NEWPORT BEACH — Throughout the catalogue accompanying the exhibition, "Terry Allen: Youth in Asia," a scattering of quotations from philosophers, poets and others creates a fleeting frame of reference for understanding a substantial body of work on which the Santa Fe-based artist labored from 1983 to 1991. The very last quote, penned by Allen himself, provides an essential key:
"The number of suicides by Vietnam veterans is now double the number of names on the Vietnam Veterans Memorial wall," Allen writes. "Where's the memorial to that?"
"Youth in Asia" turns out to be it. A decade after the last American troops left Vietnam, Allen began to commemorate the tortuous experience of some of those who came back. The mercy-killing pun of the title is a bittersweet remembrance.
Allen's is a flawed and sometimes impenetrable monument, despite occasional flashes of brilliance and moving passages of considerable power. Nonetheless, this work deserves regard as one of the few significant attempts by an artist to come to terms with the aftermath of an indescribably complex trauma, whose impact on the national psyche remains, 20 years later, clouded by denial and marred by recrimination.
The show, organized by the Southeastern Center for Contemporary Art in Winston-Salem, North Carolina, has been slightly abridged for its current presentation at the Newport Harbor Art Museum. About a dozen works were trimmed in order to accommodate Newport's smaller space. With one exception, the rather crowded feel of the galleries paradoxically enhances the sense of confinement and claustrophobia that is crucial to Allen's art.
The exception is the juxtaposition in adjacent galleries of two of the show's three installations. Allen, who is an accomplished musician, employs audio components in these works. But the delicate words and music that float up from 1988's "Big Witness"--a figure reclining inside a huge sofa placed inside a schematic house--can be inaudible when the raucous period music of Creedence Clearwater, the Doors and Townes Van Zandt intermittently animates the bleak, roadside bar called "China Night" (1985), in the next gallery.
"China Night," which is in the collection of L.A.'s Museum of Contemporary Art, is the show's masterwork. Like the structure of "Big Witness," things nest inside other things: A grim, run-down bar in New Mexico, sporting a broken neon sign and a tattered American flag as a window curtain, stands isolated and unable to be entered inside a fenced patch of litter-strewn desert.
The surrounding gallery, painted midnight black and sporting two neon aphorisms, puts the spectator inside a peripheral zone of the installation, but outside the fenced-off bit of landscape that is its heart. Perusing the scattered beer bottles, cigarette butts and trash, and lured by the music, your mind begins to imagine a desperate mix of playfulness and horror inside the bar.

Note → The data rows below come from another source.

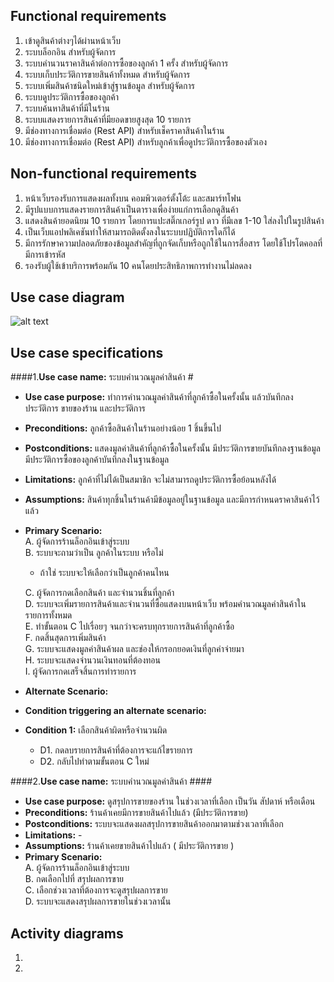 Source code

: ## Functional requirements ##
1. เข้าดูสินค้าต่างๆได้ผ่านหน้าเว็บ
2. ระบบล็อกอิน สำหรับผู้จัดการ
2. ระบบคำนวนราคาสินค้าต่อการซื้อของลูกค้า 1 ครั้ง สำหรับผู้จัดการ
3. ระบบเก็บประวัติการขายสินค้าทั้งหมด สำหรับผู้จัดการ
4. ระบบเพิ่มสินค้าชนิดใหม่เข้าสู่ฐานข้อมูล สำหรับผู้จัดการ
5. ระบบดูประวัติการซื้อของลูกค้า
6. ระบบค้นหาสินค้าที่มีในร้าน
7. ระบบแสดงรายการสินค้าที่มียอดขายสูงสุด 10 รายการ
8. มีช่องทางการเชื่อมต่อ (Rest API) สำหรับเช็คราคาสินค้าในร้าน
9. มีช่องทางการเชื่อมต่อ (Rest API) สำหรับลูกค้าเพื่อดูประวัติการซื้อของตัวเอง

## Non-functional requirements ##
1.  หน้าเว็บรองรับการแสดงผลทั้งบน คอมพิวเตอร์ตั้งโต้ะ และสมาร์ทโฟน
2.  มีรูปแบบการแสดงรายการสินค้าเป็นตารางเพื่อง่ายแก่การเลือกดูสินค้า
3.  แสดงสินค้ายอดนิยม 10 รายการ โดยการแปะสติ๊กเกอร์รูป ดาว ที่มีเลข 1-10 ใส่ลงไปในรูปสินค้า
4.  เป็นเว็บแอปพลิเคชันทำให้สามารถติดตั้งลงในระบบปฏิบัติการใดก็ได้
5.  มีการรักษาความปลอดภัยของข้อมูลสำคัญที่ถูกจัดเก็บหรือถูกใช้ในการสื่อสาร โดยใช้โปรโตคอลที่มีการเข้ารหัส
6. รองรับผู้ใช้เข้าบริการพร้อมกัน 10 คนโดยประสิทธิภาพการทำงานไม่ลดลง

## Use case diagram ##
![alt text](http://ziko.kmi.tl/ooad/usecase3.png)

## Use case specifications ##
####1.**Use case name:** ระบบคำนวณมูลค่าสินค้า  #
 - **Use case purpose:** ทำการคำนวณมูลค่าสินค้าที่ลูกค้าซื้อในครั้งนั้น แล้วบันทึกลงประวัติการ
ขายของร้าน และประวัติการ  
 - **Preconditions:** ลูกค้าซื้อสินค้าในร้านอย่างน้อย 1 ชิ้นขึ้นไป
 - **Postconditions:** แสดงมูลค่าสินค้าที่ลูกค้าซื้อในครั้งนั้น มีประวัติการขายบันทึกลงฐานข้อมูล มีประวัติการซื้อของลูกค้าบันทึกลงในฐานข้อมูล  
 - **Limitations:** ลูกค้าที่ไม่ได้เป็นสมาชิก จะไม่สามารถดูประวัติการซื้อย้อนหลังได้
 - **Assumptions:** สินค้าทุกชิ้นในร้านค้ามีข้อมูลอยู่ในฐานข้อมูล และมีการกำหนดราคาสินค้าไว้แล้ว
 - **Primary Scenario:**  
   A. ผู้จัดการร้านล็อกอินเข้าสู่ระบบ  
   B. ระบบจะถามว่าเป็น ลูกค้าในระบบ หรือไม่  
     -   ถ้าใช่ ระบบจะให้เลือกว่าเป็นลูกค้าคนไหน
   
   C. ผู้จัดการกดเลือกสินค้า และจำนวนชิ้นที่ลูกค้า  
   D. ระบบจะเพิ่มรายการสินค้าและจำนวนที่ซื้อแสดงบนหน้าเว็บ พร้อมคำนวณมูลค่าสินค้าในรายการทั้งหมด  
   E. ทำขั้นตอน C ไปเรื่อยๆ จนกว่าจะครบทุกรายการสินค้าที่ลูกค้าซื้อ  
   F. กดสิ้นสุดการเพิ่มสินค้า  
   G. ระบบจะแสดงมูลค่าสินค้าผล และช่องให้กรอกยอดเงินที่ลูกค่าจ่ายมา  
   H. ระบบจะแสดงจำนวนเงินทอนที่ต้องทอน  
   I. ผู้จัดการกดเสร็จสิ้นการทำรายการ  
 - **Alternate Scenario:**
 - **Condition triggering an alternate scenario:**
 - **Condition 1:** เลือกสินค้าผิดหรือจำนวนผิด
     - D1. กดลบรายการสินค้าที่ต้องการจะแก้ไขรายการ  
     - D2. กลับไปทำตามขั้นตอน C ใหม่  
  

####2.**Use case name:** ระบบคำนวณมูลค่าสินค้า  ####
 - **Use case purpose:** ดูสรุปการขายของร้าน ในช่วงเวลาที่เลือก เป็นวัน สัปดาห์ หรือเดือน  
 - **Preconditions:** ร้านค้าเคยมีการขายสินค้าไปแล้ว (มีประวัติการขาย)
 - **Postconditions:** ระบบจะแสดงผลสรุปการขายสินค้าออกมาตามช่วงเวลาที่เลือก  
 - **Limitations:** -
 - **Assumptions:** ร้านค้าเคยขายสินค้าไปแล้ว ( มีประวัติการขาย )  
 - **Primary Scenario:**  
   A. ผู้จัดการร้านล็อกอินเข้าสู่ระบบ    
   B. กดเลือกไปที่ สรุปผลการขาย  
   C. เลือกช่วงเวลาที่ต้องการจะดูสรุปผลการขาย  
   D. ระบบจะแสดงสรุปผลการขายในช่วงเวลานั้น  

## Activity diagrams ##
1.  
2.  
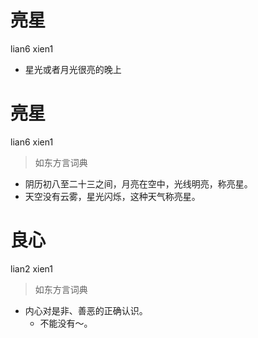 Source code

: # 亮星
lian6 xien1
- 星光或者月光很亮的晚上

# 亮星
lian6 xien1
> 如东方言词典
- 阴历初八至二十三之间，月亮在空中，光线明亮，称亮星。
- 天空没有云雾，星光闪烁，这种天气称亮星。

# 良心
lian2 xien1
> 如东方言词典
- 内心对是非、善恶的正确认识。
  - 不能没有～。
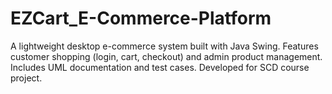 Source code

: # EZCart_E-Commerce-Platform
A lightweight desktop e-commerce system built with Java Swing. Features customer shopping (login, cart, checkout) and admin product management. Includes UML documentation and test cases. Developed for SCD course project.
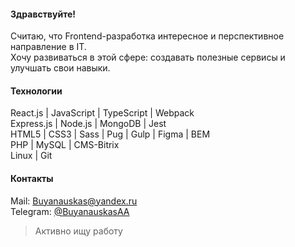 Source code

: #### Здравствуйте!

Считаю, что Frontend-разработка интересное и перспективное направление в IT.  
Хочу развиваться в этой сфере: создавать полезные сервисы и улучшать свои навыки.

#### Технологии

React.js | JavaScript | TypeScript | Webpack  
Express.js | Node.js | MongoDB | Jest  
HTML5 | CSS3 | Sass | Pug | Gulp | Figma | BEM  
PHP | MySQL | CMS-Bitrix  
Linux | Git  

#### Контакты

Mail: Buyanauskas@yandex.ru  
Telegram: [@BuyanauskasAA](https://t.me/BuyanauskasAA)  

> Активно ищу работу

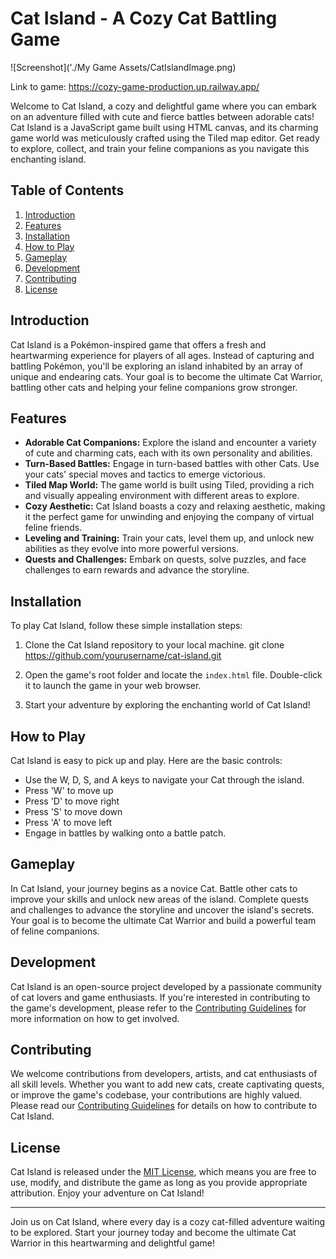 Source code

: # Cat Island - A Cozy Cat Battling Game

![Screenshot]('./My Game Assets/CatIslandImage.png)

Link to game: https://cozy-game-production.up.railway.app/

Welcome to Cat Island, a cozy and delightful game where you can embark on an adventure filled with cute and fierce battles between adorable cats! Cat Island is a JavaScript game built using HTML canvas, and its charming game world was meticulously crafted using the Tiled map editor. Get ready to explore, collect, and train your feline companions as you navigate this enchanting island.

## Table of Contents
1. [Introduction](#introduction)
2. [Features](#features)
3. [Installation](#installation)
4. [How to Play](#how-to-play)
5. [Gameplay](#gameplay)
6. [Development](#development)
7. [Contributing](#contributing)
8. [License](#license)

## Introduction

Cat Island is a Pokémon-inspired game that offers a fresh and heartwarming experience for players of all ages. Instead of capturing and battling Pokémon, you'll be exploring an island inhabited by an array of unique and endearing cats. Your goal is to become the ultimate Cat Warrior, battling other cats and helping your feline companions grow stronger.

## Features

- **Adorable Cat Companions:** Explore the island and encounter a variety of cute and charming cats, each with its own personality and abilities.
- **Turn-Based Battles:** Engage in turn-based battles with other Cats. Use your cats' special moves and tactics to emerge victorious.
- **Tiled Map World:** The game world is built using Tiled, providing a rich and visually appealing environment with different areas to explore.
- **Cozy Aesthetic:** Cat Island boasts a cozy and relaxing aesthetic, making it the perfect game for unwinding and enjoying the company of virtual feline friends.
- **Leveling and Training:** Train your cats, level them up, and unlock new abilities as they evolve into more powerful versions.
- **Quests and Challenges:** Embark on quests, solve puzzles, and face challenges to earn rewards and advance the storyline.

## Installation

To play Cat Island, follow these simple installation steps:

1. Clone the Cat Island repository to your local machine.
   git clone https://github.com/yourusername/cat-island.git
2. Open the game's root folder and locate the `index.html` file. Double-click it to launch the game in your web browser.

3. Start your adventure by exploring the enchanting world of Cat Island!

## How to Play

Cat Island is easy to pick up and play. Here are the basic controls:

- Use the W, D, S, and A keys to navigate your Cat through the island.
- Press 'W' to move up
- Press 'D' to move right
- Press 'S' to move down
- Press 'A' to move left
- Engage in battles by walking onto a battle patch.

## Gameplay

In Cat Island, your journey begins as a novice Cat. Battle other cats to improve your skills and unlock new areas of the island. Complete quests and challenges to advance the storyline and uncover the island's secrets. Your goal is to become the ultimate Cat Warrior and build a powerful team of feline companions.

## Development

Cat Island is an open-source project developed by a passionate community of cat lovers and game enthusiasts. If you're interested in contributing to the game's development, please refer to the [Contributing Guidelines](CONTRIBUTING.md) for more information on how to get involved.

## Contributing

We welcome contributions from developers, artists, and cat enthusiasts of all skill levels. Whether you want to add new cats, create captivating quests, or improve the game's codebase, your contributions are highly valued. Please read our [Contributing Guidelines](CONTRIBUTING.md) for details on how to contribute to Cat Island.

## License

Cat Island is released under the [MIT License](LICENSE), which means you are free to use, modify, and distribute the game as long as you provide appropriate attribution. Enjoy your adventure on Cat Island!

---

Join us on Cat Island, where every day is a cozy cat-filled adventure waiting to be explored. Start your journey today and become the ultimate Cat Warrior in this heartwarming and delightful game!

Around back, a confirming clue will be found. A small diorama of a domestic living room is literally turned upside down, chairs and tables hanging like stalactites from the ceiling; below, a tableau of Snow White confronting the Seven Dwarfs presents an all-American face-off between the eternally virginal and the emotionally stunted.
Actual knowledge of the hidden barroom is, however, unavailable. The walled-off interior becomes a metaphoric image for the finally impenetrable mystery of another human mind or heart.
Allen's environments can make lonely isolation shockingly palpable. The show's other high point is a radically stripped-down, but not dissimilar, installation called "Tables and Angels" (1987). Along one side of a scruffy corridor, dimly lit by red and blue bulbs, a sequence of chambers is part roadside diner, part prison block. Periodically, the loud, incessant, slow-motion sound of helicopter blades chopping the air is punctuated by woozy strains of "The Star-Spangled Banner."
Socially trenchant and morally passionate, Allen's installations are informed by the precedent of Edward Kienholz's assemblage tableaux from the 1960s. Like Kienholz, Allen relies on a literary form, but his theatricality is smartly translated into a kind of soundtrack for the spectator's experience. The result is a compelling form of installation with a pronounced cinematic quality.
"Torso Hell" (1986), the strongest wall-piece in the show, also claims that quality. A kind of storyboard for a post-Vietnam horror movie, the triptych's central panel features the outline of a script push-pinned to a bulletin-board, together with indistinct photographs of body parts. The panel is flanked by woozily painted portraits of Donald Duck and Mickey Mouse, cuddly icons of irascibility and sweetness, here revealed in all their frothy weirdness.